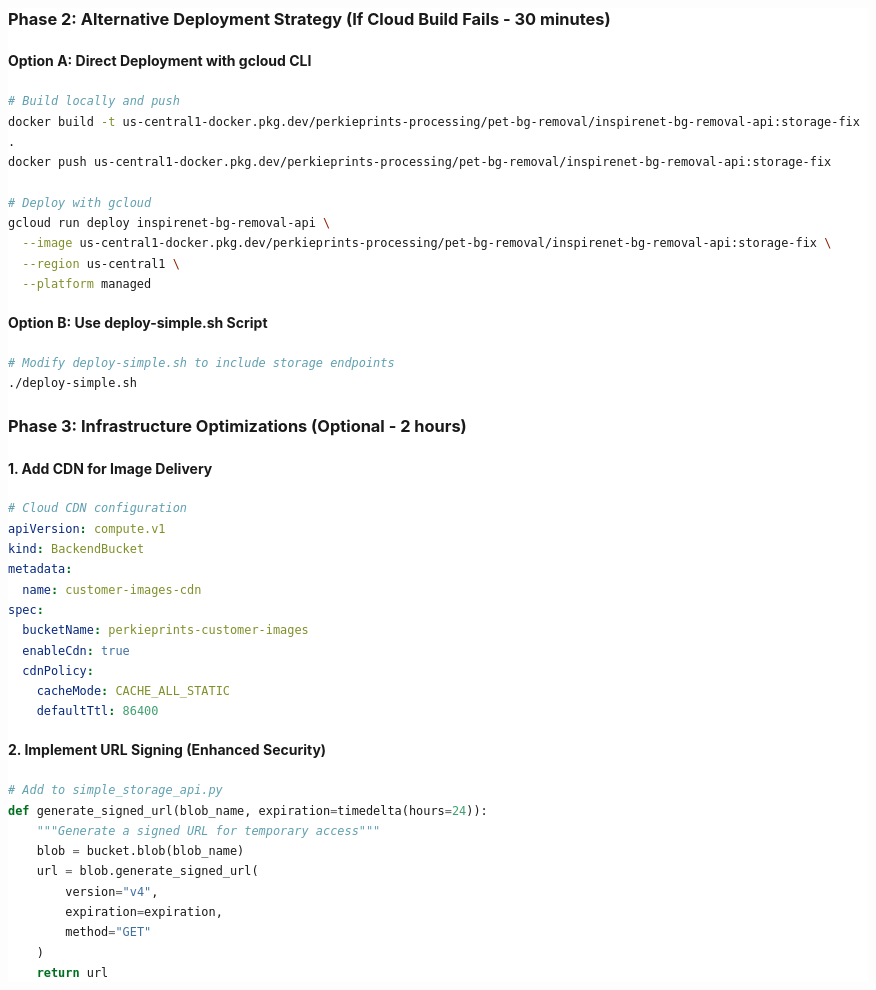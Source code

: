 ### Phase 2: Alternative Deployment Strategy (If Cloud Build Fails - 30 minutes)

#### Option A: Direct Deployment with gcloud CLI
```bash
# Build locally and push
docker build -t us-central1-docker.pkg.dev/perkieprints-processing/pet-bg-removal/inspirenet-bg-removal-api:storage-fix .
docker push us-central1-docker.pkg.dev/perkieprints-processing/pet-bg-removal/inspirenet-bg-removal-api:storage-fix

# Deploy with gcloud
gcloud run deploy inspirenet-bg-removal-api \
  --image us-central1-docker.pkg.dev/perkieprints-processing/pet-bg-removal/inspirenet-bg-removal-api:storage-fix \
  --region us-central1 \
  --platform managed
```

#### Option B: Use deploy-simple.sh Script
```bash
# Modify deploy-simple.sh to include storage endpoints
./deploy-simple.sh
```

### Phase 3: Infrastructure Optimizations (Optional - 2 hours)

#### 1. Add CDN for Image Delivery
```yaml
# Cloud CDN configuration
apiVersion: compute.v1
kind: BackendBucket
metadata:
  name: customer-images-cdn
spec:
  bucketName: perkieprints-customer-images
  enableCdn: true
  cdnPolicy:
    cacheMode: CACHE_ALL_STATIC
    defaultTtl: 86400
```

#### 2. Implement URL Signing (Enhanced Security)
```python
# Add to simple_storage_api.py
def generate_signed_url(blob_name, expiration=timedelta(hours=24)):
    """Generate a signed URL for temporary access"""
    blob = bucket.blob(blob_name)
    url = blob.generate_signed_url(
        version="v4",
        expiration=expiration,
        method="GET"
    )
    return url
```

• What is expected: In how many lines of the records does the word "push" occur? Reply with the number only.

• Exercise solution: 2